[[ RECORDS FOR THIS TASK, beginning ]]

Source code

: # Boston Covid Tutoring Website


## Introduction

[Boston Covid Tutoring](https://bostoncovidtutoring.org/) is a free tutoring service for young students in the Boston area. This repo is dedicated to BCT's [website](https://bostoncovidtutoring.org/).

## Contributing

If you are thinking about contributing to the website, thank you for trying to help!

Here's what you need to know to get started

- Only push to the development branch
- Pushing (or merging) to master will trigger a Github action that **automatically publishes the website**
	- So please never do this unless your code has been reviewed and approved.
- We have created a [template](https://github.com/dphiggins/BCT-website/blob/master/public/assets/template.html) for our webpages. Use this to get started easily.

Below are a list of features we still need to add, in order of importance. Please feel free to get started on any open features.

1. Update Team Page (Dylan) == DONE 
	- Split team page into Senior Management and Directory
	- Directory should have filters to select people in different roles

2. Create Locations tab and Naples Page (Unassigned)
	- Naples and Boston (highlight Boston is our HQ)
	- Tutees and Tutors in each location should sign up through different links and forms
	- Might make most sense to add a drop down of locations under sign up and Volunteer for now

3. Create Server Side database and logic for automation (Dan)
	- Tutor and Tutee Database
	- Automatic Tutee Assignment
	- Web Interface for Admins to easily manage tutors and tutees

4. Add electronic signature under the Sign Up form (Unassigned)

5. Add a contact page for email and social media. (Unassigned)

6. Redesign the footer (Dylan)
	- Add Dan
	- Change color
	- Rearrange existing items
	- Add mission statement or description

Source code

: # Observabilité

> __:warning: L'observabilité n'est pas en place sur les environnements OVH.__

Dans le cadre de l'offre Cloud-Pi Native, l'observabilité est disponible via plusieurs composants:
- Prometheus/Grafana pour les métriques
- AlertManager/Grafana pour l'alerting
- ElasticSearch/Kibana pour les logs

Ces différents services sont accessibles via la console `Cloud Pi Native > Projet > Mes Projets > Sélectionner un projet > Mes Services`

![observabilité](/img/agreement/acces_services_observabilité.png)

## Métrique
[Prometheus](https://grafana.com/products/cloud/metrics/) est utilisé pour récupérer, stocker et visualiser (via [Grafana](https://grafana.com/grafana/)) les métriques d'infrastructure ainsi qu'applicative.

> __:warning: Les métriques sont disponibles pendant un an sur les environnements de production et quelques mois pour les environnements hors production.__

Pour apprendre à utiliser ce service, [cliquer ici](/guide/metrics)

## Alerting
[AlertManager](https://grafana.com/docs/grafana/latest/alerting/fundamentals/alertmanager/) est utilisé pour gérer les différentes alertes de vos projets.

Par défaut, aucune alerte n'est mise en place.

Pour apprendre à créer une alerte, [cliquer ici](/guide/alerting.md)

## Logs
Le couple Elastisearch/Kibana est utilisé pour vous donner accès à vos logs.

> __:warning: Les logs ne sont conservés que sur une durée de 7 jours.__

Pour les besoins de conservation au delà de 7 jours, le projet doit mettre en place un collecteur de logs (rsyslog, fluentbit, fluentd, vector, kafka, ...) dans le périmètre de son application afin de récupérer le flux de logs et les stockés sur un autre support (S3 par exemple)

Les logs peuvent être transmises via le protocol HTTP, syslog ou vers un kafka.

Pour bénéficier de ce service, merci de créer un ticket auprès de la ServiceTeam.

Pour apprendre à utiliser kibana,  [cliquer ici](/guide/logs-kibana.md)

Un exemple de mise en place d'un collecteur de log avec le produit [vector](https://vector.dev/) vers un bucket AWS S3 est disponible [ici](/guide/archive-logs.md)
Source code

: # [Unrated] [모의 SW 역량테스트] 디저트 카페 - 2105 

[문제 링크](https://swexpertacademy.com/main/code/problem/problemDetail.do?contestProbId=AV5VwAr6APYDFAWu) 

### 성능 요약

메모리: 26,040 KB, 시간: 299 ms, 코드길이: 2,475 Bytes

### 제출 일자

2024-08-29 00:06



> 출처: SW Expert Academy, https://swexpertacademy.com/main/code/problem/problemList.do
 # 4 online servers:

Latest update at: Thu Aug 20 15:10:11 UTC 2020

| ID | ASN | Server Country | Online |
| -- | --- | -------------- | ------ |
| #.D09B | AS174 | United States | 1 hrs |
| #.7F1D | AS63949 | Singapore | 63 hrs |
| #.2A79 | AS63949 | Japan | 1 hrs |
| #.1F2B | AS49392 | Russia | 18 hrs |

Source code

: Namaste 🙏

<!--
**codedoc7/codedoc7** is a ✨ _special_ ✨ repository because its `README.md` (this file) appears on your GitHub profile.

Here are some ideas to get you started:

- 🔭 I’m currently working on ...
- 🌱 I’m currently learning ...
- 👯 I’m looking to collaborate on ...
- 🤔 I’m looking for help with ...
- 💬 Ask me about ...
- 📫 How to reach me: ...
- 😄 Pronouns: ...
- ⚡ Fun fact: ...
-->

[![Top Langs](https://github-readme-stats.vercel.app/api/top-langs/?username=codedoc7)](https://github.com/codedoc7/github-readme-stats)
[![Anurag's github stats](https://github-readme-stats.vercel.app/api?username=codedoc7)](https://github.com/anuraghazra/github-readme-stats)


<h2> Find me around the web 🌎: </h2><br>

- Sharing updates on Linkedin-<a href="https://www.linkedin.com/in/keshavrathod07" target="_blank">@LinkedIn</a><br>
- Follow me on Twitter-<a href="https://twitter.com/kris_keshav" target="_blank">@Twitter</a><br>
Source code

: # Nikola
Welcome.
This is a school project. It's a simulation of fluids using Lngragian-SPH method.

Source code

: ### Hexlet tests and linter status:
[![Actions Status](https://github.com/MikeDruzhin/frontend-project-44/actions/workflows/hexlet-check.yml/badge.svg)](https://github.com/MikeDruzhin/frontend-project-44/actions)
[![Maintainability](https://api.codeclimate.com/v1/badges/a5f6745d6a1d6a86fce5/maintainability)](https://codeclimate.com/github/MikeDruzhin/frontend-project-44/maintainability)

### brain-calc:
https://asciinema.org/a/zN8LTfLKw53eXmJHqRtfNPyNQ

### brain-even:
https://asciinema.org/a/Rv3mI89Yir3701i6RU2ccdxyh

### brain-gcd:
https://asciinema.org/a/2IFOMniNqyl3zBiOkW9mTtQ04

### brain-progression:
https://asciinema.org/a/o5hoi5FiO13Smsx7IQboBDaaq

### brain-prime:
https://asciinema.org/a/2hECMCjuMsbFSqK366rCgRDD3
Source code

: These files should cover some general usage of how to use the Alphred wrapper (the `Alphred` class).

[[ RECORDS FOR THIS TASK, end ]]

Each record is to be reproduced exactly as it appears.

Source code

: # Boston Covid Tutoring Website


## Introduction

[Boston Covid Tutoring](https://bostoncovidtutoring.org/) is a free tutoring service for young students in the Boston area. This repo is dedicated to BCT's [website](https://bostoncovidtutoring.org/).

## Contributing

If you are thinking about contributing to the website, thank you for trying to help!

Here's what you need to know to get started

- Only push to the development branch
- Pushing (or merging) to master will trigger a Github action that **automatically publishes the website**
	- So please never do this unless your code has been reviewed and approved.
- We have created a [template](https://github.com/dphiggins/BCT-website/blob/master/public/assets/template.html) for our webpages. Use this to get started easily.

Below are a list of features we still need to add, in order of importance. Please feel free to get started on any open features.

1. Update Team Page (Dylan) == DONE 
	- Split team page into Senior Management and Directory
	- Directory should have filters to select people in different roles

2. Create Locations tab and Naples Page (Unassigned)
	- Naples and Boston (highlight Boston is our HQ)
	- Tutees and Tutors in each location should sign up through different links and forms
	- Might make most sense to add a drop down of locations under sign up and Volunteer for now

3. Create Server Side database and logic for automation (Dan)
	- Tutor and Tutee Database
	- Automatic Tutee Assignment
	- Web Interface for Admins to easily manage tutors and tutees

4. Add electronic signature under the Sign Up form (Unassigned)

5. Add a contact page for email and social media. (Unassigned)

6. Redesign the footer (Dylan)
	- Add Dan
	- Change color
	- Rearrange existing items
	- Add mission statement or description

Source code

: # Observabilité

> __:warning: L'observabilité n'est pas en place sur les environnements OVH.__

Dans le cadre de l'offre Cloud-Pi Native, l'observabilité est disponible via plusieurs composants:
- Prometheus/Grafana pour les métriques
- AlertManager/Grafana pour l'alerting
- ElasticSearch/Kibana pour les logs

Ces différents services sont accessibles via la console `Cloud Pi Native > Projet > Mes Projets > Sélectionner un projet > Mes Services`

![observabilité](/img/agreement/acces_services_observabilité.png)

## Métrique
[Prometheus](https://grafana.com/products/cloud/metrics/) est utilisé pour récupérer, stocker et visualiser (via [Grafana](https://grafana.com/grafana/)) les métriques d'infrastructure ainsi qu'applicative.

> __:warning: Les métriques sont disponibles pendant un an sur les environnements de production et quelques mois pour les environnements hors production.__

Pour apprendre à utiliser ce service, [cliquer ici](/guide/metrics)

## Alerting
[AlertManager](https://grafana.com/docs/grafana/latest/alerting/fundamentals/alertmanager/) est utilisé pour gérer les différentes alertes de vos projets.

Par défaut, aucune alerte n'est mise en place.

Pour apprendre à créer une alerte, [cliquer ici](/guide/alerting.md)

## Logs
Le couple Elastisearch/Kibana est utilisé pour vous donner accès à vos logs.

> __:warning: Les logs ne sont conservés que sur une durée de 7 jours.__

Pour les besoins de conservation au delà de 7 jours, le projet doit mettre en place un collecteur de logs (rsyslog, fluentbit, fluentd, vector, kafka, ...) dans le périmètre de son application afin de récupérer le flux de logs et les stockés sur un autre support (S3 par exemple)

Les logs peuvent être transmises via le protocol HTTP, syslog ou vers un kafka.

Pour bénéficier de ce service, merci de créer un ticket auprès de la ServiceTeam.

Pour apprendre à utiliser kibana,  [cliquer ici](/guide/logs-kibana.md)

Un exemple de mise en place d'un collecteur de log avec le produit [vector](https://vector.dev/) vers un bucket AWS S3 est disponible [ici](/guide/archive-logs.md)
Source code

: # [Unrated] [모의 SW 역량테스트] 디저트 카페 - 2105 

[문제 링크](https://swexpertacademy.com/main/code/problem/problemDetail.do?contestProbId=AV5VwAr6APYDFAWu) 

### 성능 요약

메모리: 26,040 KB, 시간: 299 ms, 코드길이: 2,475 Bytes

### 제출 일자

2024-08-29 00:06



> 출처: SW Expert Academy, https://swexpertacademy.com/main/code/problem/problemList.do
 # 4 online servers:

Latest update at: Thu Aug 20 15:10:11 UTC 2020

| ID | ASN | Server Country | Online |
| -- | --- | -------------- | ------ |
| #.D09B | AS174 | United States | 1 hrs |
| #.7F1D | AS63949 | Singapore | 63 hrs |
| #.2A79 | AS63949 | Japan | 1 hrs |
| #.1F2B | AS49392 | Russia | 18 hrs |

Source code

: Namaste 🙏

<!--
**codedoc7/codedoc7** is a ✨ _special_ ✨ repository because its `README.md` (this file) appears on your GitHub profile.

Here are some ideas to get you started:

- 🔭 I’m currently working on ...
- 🌱 I’m currently learning ...
- 👯 I’m looking to collaborate on ...
- 🤔 I’m looking for help with ...
- 💬 Ask me about ...
- 📫 How to reach me: ...
- 😄 Pronouns: ...
- ⚡ Fun fact: ...
-->

[![Top Langs](https://github-readme-stats.vercel.app/api/top-langs/?username=codedoc7)](https://github.com/codedoc7/github-readme-stats)
[![Anurag's github stats](https://github-readme-stats.vercel.app/api?username=codedoc7)](https://github.com/anuraghazra/github-readme-stats)


<h2> Find me around the web 🌎: </h2><br>

- Sharing updates on Linkedin-<a href="https://www.linkedin.com/in/keshavrathod07" target="_blank">@LinkedIn</a><br>
- Follow me on Twitter-<a href="https://twitter.com/kris_keshav" target="_blank">@Twitter</a><br>
Source code

: # Nikola
Welcome.
This is a school project. It's a simulation of fluids using Lngragian-SPH method.

Source code

: ### Hexlet tests and linter status:
[![Actions Status](https://github.com/MikeDruzhin/frontend-project-44/actions/workflows/hexlet-check.yml/badge.svg)](https://github.com/MikeDruzhin/frontend-project-44/actions)
[![Maintainability](https://api.codeclimate.com/v1/badges/a5f6745d6a1d6a86fce5/maintainability)](https://codeclimate.com/github/MikeDruzhin/frontend-project-44/maintainability)

### brain-calc:
https://asciinema.org/a/zN8LTfLKw53eXmJHqRtfNPyNQ

### brain-even:
https://asciinema.org/a/Rv3mI89Yir3701i6RU2ccdxyh

### brain-gcd:
https://asciinema.org/a/2IFOMniNqyl3zBiOkW9mTtQ04

### brain-progression:
https://asciinema.org/a/o5hoi5FiO13Smsx7IQboBDaaq

### brain-prime:
https://asciinema.org/a/2hECMCjuMsbFSqK366rCgRDD3
Source code

: These files should cover some general usage of how to use the Alphred wrapper (the `Alphred` class).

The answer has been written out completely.